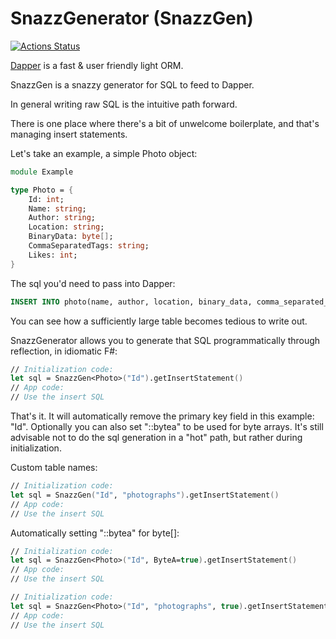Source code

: # SnazzGenerator (SnazzGen)

[![Actions Status](https://github.com/danpozmanter/SnazzGenerator/workflows/dotnet/badge.svg)](https://github.com/danpozmanter/SnazzGenerator/actions)

[Dapper](https://github.com/StackExchange/Dapper) is a fast & user friendly light ORM.

SnazzGen is a snazzy generator for SQL to feed to Dapper.

In general writing raw SQL is the intuitive path forward.

There is one place where there's a bit of unwelcome boilerplate, and that's managing insert statements.

Let's take an example, a simple Photo object:

```fsharp
module Example

type Photo = {
    Id: int;
    Name: string;
    Author: string;
    Location: string;
    BinaryData: byte[];
    CommaSeparatedTags: string;
    Likes: int;
}
```

The sql you'd need to pass into Dapper:

```sql
INSERT INTO photo(name, author, location, binary_data, comma_separated_tags, likes) VALUES (@Name, @Author, @Location, @BinaryData::bytea, @CommaSeparatedTags, @Likes)
```

You can see how a sufficiently large table becomes tedious to write out.

SnazzGenerator allows you to generate that SQL programmatically through reflection, in idiomatic F#:

```fsharp
// Initialization code:
let sql = SnazzGen<Photo>("Id").getInsertStatement()
// App code:
// Use the insert SQL
```

That's it. It will automatically remove the primary key field in this example: "Id". Optionally you can also set "::bytea" to be used for byte arrays.
It's still advisable not to do the sql generation in a "hot" path, but rather during initialization.

Custom table names:

```fsharp
// Initialization code:
let sql = SnazzGen("Id", "photographs").getInsertStatement()
// App code:
// Use the insert SQL
```

Automatically setting "::bytea" for byte[]:

```fsharp
// Initialization code:
let sql = SnazzGen<Photo>("Id", ByteA=true).getInsertStatement()
// App code:
// Use the insert SQL
```

```fsharp
// Initialization code:
let sql = SnazzGen<Photo>("Id", "photographs", true).getInsertStatement()
// App code:
// Use the insert SQL
```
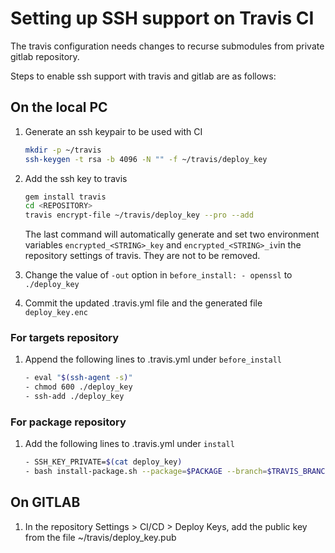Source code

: # Setting up SSH support on Travis CI

The travis configuration needs changes to recurse submodules from private gitlab repository.

Steps to enable ssh support with travis and gitlab are as follows:

## On the local PC

1. Generate an ssh keypair to be used with CI

   ```bash
   mkdir -p ~/travis
   ssh-keygen -t rsa -b 4096 -N "" -f ~/travis/deploy_key
   ```

2. Add the ssh key to travis

   ```bash
   gem install travis
   cd <REPOSITORY>
   travis encrypt-file ~/travis/deploy_key --pro --add
   ```

   The last command will automatically generate and set two environment variables `encrypted_<STRING>_key` and
   `encrypted_<STRING>_iv`in the repository settings of travis. They are not to be removed.

3. Change the value of `-out` option in `before_install: - openssl` to `./deploy_key`

4. Commit the updated .travis.yml file and the generated file `deploy_key.enc`

### For targets repository

1. Append the following lines to .travis.yml under `before_install`

   ```bash
   - eval "$(ssh-agent -s)"
   - chmod 600 ./deploy_key
   - ssh-add ./deploy_key
   ```

### For package repository

1. Add the following lines to .travis.yml under `install`

   <!-- markdownlint-disable MD013 -->
   ```bash
   - SSH_KEY_PRIVATE=$(cat deploy_key)
   - bash install-package.sh --package=$PACKAGE --branch=$TRAVIS_BRANCH --commit=$TRAVIS_COMMIT --pullrequest=$TRAVIS_PULL_REQUEST --ssh --ssh-key="$SSH_KEY_PRIVATE"
   ```
   <!-- markdownlint-enable MD013 -->

## On GITLAB

1. In the repository Settings > CI/CD > Deploy Keys, add the public key from the file ~/travis/deploy_key.pub
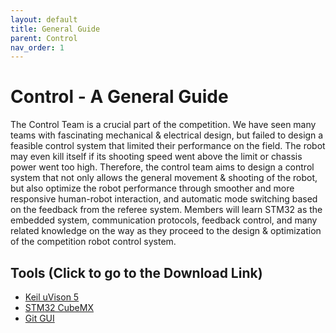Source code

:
 ```yaml
---
layout: default
title: General Guide
parent: Control
nav_order: 1
---
```

# Control - A General Guide

The Control Team is a crucial part of the competition. We have seen many teams with fascinating mechanical & electrical design, but failed to design a feasible control system that limited their performance on the field. The robot may even kill itself if its shooting speed went above the limit or chassis power went too high. Therefore, the control team aims to design a control system that not only allows the general movement & shooting of the robot, but also optimize the robot performance through smoother and more responsive human-robot interaction, and automatic mode switching based on the feedback from the referee system. 
Members will learn STM32 as the embedded system, communication protocols, feedback control, and many related knowledge on the way as they proceed to the design & optimization of the competition robot control system.

## Tools (Click to go to the Download Link)
- [Keil uVison 5](https://www.keil.com/demo/eval/arm.htm#!#DOWNLOAD)
- [STM32 CubeMX](https://www.st.com/en/development-tools/stm32cubemx.html)
- [Git GUI](https://git-scm.com/download/win)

▶ Exercise aim: Copy every line from the data that includes the string "Likes".

▶ Answer for this exercise:
    Likes: int;
INSERT INTO photo(name, author, location, binary_data, comma_separated_tags, likes) VALUES (@Name, @Author, @Location, @BinaryData::bytea, @CommaSeparatedTags, @Likes)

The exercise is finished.